Cellular plasticity, the ability of cells to switch from an epitheial phenotype to a mesenchymal one and vice versa, plays a crucial role in tumour progression and metastases development. In 20-25% of patients with colon cancer and in 18% of patients with rectal cancer, metastases are present at the time of the first diagnosis. They are the first cause of colorectal cancer (CRC)-related mortality, defining stage IV CRC, which is characterized by a relatively short overall survival. We previously isolated two primary colon adenocarcinoma cell cultures that had undergone epithelial-mesenchymal transition (EMT), one with a high microsatellite instability phenotype (T88) and one with a chromosomal instability phenotype (T93). The aim of this study was to establish a model with which to study EMT, stemness features and cell plasticity in cancer progression and to examine the effects of incubation with lithium chloride (LiCl), a specific glycogen synthase kinase 3 β (GSK-3β) inhibitor, on these cellular processes. Indeed, GSK3β is an important regulator of cell survival, which promotes tumourigenesis in colon cells by facilitating the crosstalk between colorectal cancer pathways. Thus, we further characterized our system of adherent primary mesenchymal colon cancer cells and their paired tumourspheres by examining the expression and localisation of a panel of markers, including E- and N‑cadherin, CD133, CD44v6, aldehyde dehydrogenase 1 (ALDH1) and leucine-rich repeat‑containing G-protein coupled receptor 5 (LGR5). We also characterised the molecular features of these tumourspheres and examined their response to LiCl.
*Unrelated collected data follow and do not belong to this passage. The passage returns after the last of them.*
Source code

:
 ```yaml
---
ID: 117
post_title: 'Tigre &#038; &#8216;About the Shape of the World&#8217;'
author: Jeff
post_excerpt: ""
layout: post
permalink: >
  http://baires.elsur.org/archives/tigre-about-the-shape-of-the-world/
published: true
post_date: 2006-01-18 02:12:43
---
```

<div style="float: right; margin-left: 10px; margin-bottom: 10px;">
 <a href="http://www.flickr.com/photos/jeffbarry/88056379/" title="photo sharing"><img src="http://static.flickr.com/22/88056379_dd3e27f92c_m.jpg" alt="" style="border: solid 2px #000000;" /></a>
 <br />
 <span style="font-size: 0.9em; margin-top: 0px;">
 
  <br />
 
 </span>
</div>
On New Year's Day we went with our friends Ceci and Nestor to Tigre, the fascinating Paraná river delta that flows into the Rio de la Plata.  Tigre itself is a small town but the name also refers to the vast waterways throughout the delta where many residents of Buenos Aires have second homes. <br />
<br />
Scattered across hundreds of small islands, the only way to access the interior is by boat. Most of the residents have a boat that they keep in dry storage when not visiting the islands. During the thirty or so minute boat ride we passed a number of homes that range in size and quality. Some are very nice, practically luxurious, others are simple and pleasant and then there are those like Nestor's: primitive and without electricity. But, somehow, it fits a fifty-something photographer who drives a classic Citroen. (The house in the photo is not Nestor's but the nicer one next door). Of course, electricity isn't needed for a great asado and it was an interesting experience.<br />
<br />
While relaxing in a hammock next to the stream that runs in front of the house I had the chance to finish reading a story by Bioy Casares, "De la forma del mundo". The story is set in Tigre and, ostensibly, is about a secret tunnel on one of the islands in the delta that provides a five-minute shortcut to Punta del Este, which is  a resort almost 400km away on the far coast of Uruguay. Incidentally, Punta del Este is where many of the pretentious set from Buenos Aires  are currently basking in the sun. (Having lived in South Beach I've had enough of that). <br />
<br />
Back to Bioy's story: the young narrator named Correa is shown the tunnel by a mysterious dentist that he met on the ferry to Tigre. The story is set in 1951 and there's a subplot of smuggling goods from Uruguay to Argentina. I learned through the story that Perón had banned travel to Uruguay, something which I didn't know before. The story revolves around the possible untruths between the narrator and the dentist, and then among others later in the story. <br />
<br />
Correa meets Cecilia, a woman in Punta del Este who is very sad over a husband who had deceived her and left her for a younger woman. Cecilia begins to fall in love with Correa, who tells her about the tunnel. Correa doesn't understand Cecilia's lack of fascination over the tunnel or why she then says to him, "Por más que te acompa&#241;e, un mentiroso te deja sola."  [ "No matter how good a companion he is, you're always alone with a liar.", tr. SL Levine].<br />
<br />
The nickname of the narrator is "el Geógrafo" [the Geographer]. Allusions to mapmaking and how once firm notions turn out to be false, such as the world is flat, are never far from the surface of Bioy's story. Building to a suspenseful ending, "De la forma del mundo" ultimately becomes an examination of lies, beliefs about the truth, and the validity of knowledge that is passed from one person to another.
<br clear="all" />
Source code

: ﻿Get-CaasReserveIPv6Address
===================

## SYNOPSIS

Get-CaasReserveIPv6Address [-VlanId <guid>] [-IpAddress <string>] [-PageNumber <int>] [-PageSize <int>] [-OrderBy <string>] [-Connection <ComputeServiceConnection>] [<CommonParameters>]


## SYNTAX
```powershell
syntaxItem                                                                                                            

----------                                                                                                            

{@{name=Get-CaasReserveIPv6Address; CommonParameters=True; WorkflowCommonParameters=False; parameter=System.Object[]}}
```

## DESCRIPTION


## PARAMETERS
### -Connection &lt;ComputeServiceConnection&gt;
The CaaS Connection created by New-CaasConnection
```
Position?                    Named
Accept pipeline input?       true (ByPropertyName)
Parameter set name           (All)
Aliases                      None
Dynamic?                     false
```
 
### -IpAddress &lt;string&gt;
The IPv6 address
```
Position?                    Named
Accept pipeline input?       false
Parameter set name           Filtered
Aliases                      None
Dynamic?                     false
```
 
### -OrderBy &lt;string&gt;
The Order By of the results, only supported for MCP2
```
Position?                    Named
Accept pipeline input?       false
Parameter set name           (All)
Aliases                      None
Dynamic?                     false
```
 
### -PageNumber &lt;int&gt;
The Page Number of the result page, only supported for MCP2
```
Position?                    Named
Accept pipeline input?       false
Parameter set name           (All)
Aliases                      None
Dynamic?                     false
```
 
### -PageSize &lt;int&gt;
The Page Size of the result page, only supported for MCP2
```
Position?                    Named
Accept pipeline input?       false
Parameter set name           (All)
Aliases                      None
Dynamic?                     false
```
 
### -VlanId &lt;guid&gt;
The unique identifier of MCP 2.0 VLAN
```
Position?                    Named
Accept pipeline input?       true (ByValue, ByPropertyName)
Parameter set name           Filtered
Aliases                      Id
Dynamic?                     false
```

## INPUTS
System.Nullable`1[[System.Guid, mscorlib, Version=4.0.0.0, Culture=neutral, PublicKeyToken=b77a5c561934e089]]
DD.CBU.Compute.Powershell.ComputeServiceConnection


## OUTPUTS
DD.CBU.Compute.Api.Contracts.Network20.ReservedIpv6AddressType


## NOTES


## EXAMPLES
Furthermore, we explored the effects of LiCl on cell motility and plasticity. We demonstrated that LiCl reduced cell migration, stemness features and cell plasticity. We also observed the atypical nuclear localisation of membrane proteins, including N‑cadherin, CD133 and CD44v6 in mesenchymal tumour cells. Of note, CD133 and CD44v6 appeared to localise at the plasma membrane in cells with a more epithelial phenotype, suggesting that the cytoplasmic/nuclear localisation of these proteins could favour and characterize cell plasticity in colorectal cancer progression.

Introduction

Worldwide, colorectal cancer (CRC) is the fourth most common cancer and the fourth leading cause of cancer-related mortality, with 1.4 million estimated cases and 700,000 estimated deaths in 2012 (1,2). As in many other solid tumours, metastasis is the primary cause of mortality in CRC, and defines stage IV CRC, which is characterized by a relatively short overall survival. One of the main issues encountered in CRC treatment is drug resistance, which is responsible for relapses in a number of patients and the failure of medical treatments for metastatic disease.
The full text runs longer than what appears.